* _Records_

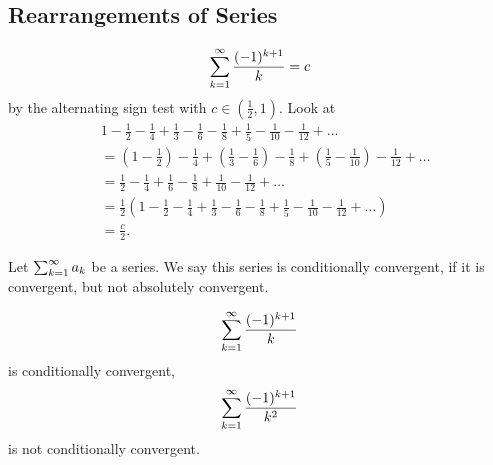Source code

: \documentclass[10pt, a4paper]{article}
\begin{document}
\subsection{Rearrangements of Series}
\[
\sum_{k = 1}^{\infty}\frac{(-1) ^ {k + 1}}{k} = c
\]
by the alternating sign test with $c \in \left(\frac{1}{2}, 1\right)$.
Look at
\begin{align*}
    &1 - \frac{1}{2} - \frac{1}{4} + \frac{1}{3} - \frac{1}{6} - \frac{1}{8} + \frac{1}{5} - \frac{1}{10} - \frac{1}{12} + \dotsc \\
    &= \left(1 - \frac{1}{2}\right) - \frac{1}{4} + \left(\frac{1}{3} - \frac{1}{6}\right) - \frac{1}{8} + \left(\frac{1}{5} - \frac{1}{10}\right) - \frac{1}{12} + \dotsc \\
    &= \frac{1}{2} - \frac{1}{4} + \frac{1}{6} - \frac{1}{8} + \frac{1}{10} - \frac{1}{12} + \dotsc \\
    &= \frac{1}{2}\left(1 - \frac{1}{2} - \frac{1}{4} + \frac{1}{3} - \frac{1}{6} - \frac{1}{8} + \frac{1}{5} - \frac{1}{10} - \frac{1}{12} + \dotsc\right) \\
    &= \frac{c}{2}.
\end{align*}

\begin{definition}
    Let $\sum_{k = 1}^{\infty} a_k$ be a series.
    We say this series is conditionally convergent,
    if it is convergent,
    but not absolutely convergent.
\end{definition}

\begin{example}
    \[
    \sum_{k = 1}^{\infty}\frac{(-1) ^ {k + 1}}{k}
    \]
    is conditionally convergent,
    \[
    \sum_{k = 1}^{\infty}\frac{(-1) ^ {k + 1}}{k ^ 2}
    \]
    is not conditionally convergent.
\end{example}
\end{document}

* _What is expected_
Scan the data above for the string "infty" and copy each line where it appears.

* _Task solution_
\sum_{k = 1}^{\infty}\frac{(-1) ^ {k + 1}}{k} = c
    Let $\sum_{k = 1}^{\infty} a_k$ be a series.
    \sum_{k = 1}^{\infty}\frac{(-1) ^ {k + 1}}{k}
    \sum_{k = 1}^{\infty}\frac{(-1) ^ {k + 1}}{k ^ 2}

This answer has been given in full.